Start of Block

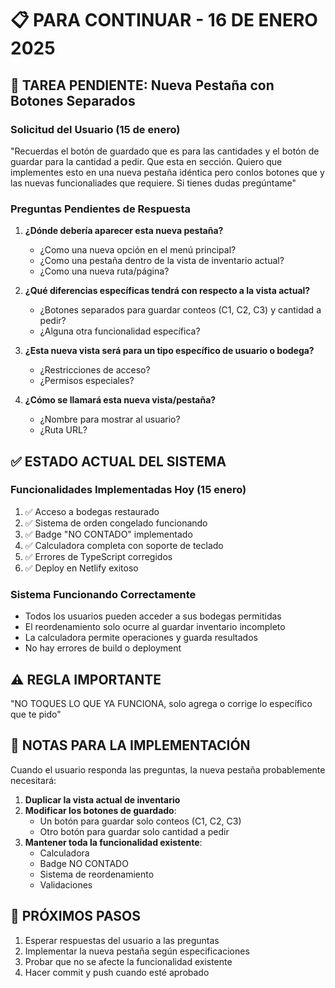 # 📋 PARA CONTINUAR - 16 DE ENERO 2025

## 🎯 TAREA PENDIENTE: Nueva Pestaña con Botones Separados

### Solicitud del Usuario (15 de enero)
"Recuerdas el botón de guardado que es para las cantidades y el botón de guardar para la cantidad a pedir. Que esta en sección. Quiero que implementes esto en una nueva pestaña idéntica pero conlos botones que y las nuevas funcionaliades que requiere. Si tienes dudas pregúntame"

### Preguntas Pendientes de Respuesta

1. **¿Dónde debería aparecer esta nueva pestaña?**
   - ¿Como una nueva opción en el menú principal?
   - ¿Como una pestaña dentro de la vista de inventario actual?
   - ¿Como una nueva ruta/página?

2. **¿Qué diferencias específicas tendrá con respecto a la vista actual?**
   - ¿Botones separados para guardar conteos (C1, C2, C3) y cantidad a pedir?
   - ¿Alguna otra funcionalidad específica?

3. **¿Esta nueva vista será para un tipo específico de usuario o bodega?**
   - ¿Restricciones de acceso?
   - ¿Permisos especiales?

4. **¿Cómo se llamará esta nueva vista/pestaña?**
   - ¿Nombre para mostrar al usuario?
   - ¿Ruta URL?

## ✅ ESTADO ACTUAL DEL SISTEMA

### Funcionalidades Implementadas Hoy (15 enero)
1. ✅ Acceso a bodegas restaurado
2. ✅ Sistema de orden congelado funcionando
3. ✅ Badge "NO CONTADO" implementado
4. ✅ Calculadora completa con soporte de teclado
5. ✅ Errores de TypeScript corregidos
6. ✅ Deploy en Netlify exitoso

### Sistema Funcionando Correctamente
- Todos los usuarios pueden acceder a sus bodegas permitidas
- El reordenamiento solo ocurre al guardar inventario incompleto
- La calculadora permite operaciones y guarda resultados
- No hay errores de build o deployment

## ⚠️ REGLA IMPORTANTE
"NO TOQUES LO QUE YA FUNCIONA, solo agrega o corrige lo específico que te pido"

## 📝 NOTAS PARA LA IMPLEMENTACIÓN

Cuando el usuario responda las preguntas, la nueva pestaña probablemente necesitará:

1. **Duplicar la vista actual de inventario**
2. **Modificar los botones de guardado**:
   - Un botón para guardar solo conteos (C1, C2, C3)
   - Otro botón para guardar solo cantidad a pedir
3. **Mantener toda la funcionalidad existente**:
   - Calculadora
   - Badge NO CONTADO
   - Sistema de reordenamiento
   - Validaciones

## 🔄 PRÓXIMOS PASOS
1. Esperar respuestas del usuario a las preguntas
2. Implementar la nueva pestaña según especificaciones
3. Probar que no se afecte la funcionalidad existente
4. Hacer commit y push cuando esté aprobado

End of Block
Start of Block

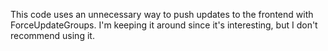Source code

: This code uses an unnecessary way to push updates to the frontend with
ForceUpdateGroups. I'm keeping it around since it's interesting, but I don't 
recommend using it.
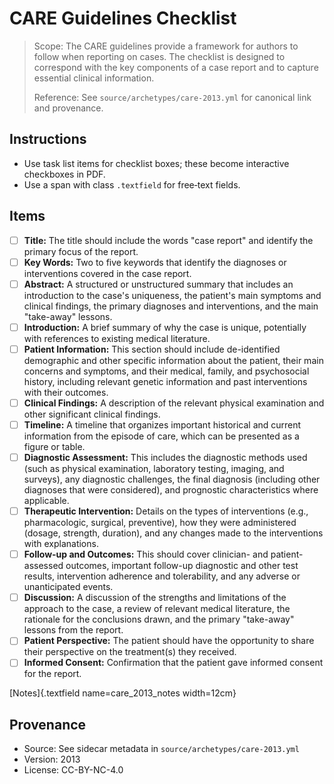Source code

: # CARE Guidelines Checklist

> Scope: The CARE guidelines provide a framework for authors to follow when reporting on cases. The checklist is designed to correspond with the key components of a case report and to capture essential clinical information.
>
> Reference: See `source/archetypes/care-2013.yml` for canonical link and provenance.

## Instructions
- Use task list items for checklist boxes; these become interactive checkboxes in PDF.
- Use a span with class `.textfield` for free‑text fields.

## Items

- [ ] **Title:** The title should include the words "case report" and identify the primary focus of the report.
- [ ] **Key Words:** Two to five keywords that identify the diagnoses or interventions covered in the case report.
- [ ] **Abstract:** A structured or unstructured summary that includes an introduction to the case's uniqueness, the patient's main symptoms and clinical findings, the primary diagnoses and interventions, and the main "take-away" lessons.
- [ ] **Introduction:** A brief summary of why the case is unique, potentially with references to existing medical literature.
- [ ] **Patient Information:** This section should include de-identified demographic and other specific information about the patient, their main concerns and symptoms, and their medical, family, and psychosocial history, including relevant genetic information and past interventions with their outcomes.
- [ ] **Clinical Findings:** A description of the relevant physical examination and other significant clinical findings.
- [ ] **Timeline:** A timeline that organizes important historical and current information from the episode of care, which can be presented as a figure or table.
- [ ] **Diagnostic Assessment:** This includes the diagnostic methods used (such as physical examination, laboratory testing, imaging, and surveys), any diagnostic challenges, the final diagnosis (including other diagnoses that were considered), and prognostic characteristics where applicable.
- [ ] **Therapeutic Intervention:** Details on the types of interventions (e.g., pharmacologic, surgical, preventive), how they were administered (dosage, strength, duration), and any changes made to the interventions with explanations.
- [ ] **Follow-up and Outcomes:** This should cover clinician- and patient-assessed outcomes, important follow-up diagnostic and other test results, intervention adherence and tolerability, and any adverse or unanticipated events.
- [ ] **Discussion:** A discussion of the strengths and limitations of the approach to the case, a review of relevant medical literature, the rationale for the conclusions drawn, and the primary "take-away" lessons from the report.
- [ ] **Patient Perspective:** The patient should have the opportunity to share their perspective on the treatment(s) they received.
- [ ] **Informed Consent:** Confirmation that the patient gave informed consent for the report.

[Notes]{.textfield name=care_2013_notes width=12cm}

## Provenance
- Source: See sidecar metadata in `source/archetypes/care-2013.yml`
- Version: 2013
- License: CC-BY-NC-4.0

End of Block

Assignment - Everything above from the line containing "# 📋 PARA CONTINUAR - 16 DE ENERO 2025" through the line containing "### Solicitud del Usuario (15 de enero)" must be repeated exactly, and the pictures must be left out.

Output for this task -
 # 📋 PARA CONTINUAR - 16 DE ENERO 2025

## 🎯 TAREA PENDIENTE: Nueva Pestaña con Botones Separados

### Solicitud del Usuario (15 de enero)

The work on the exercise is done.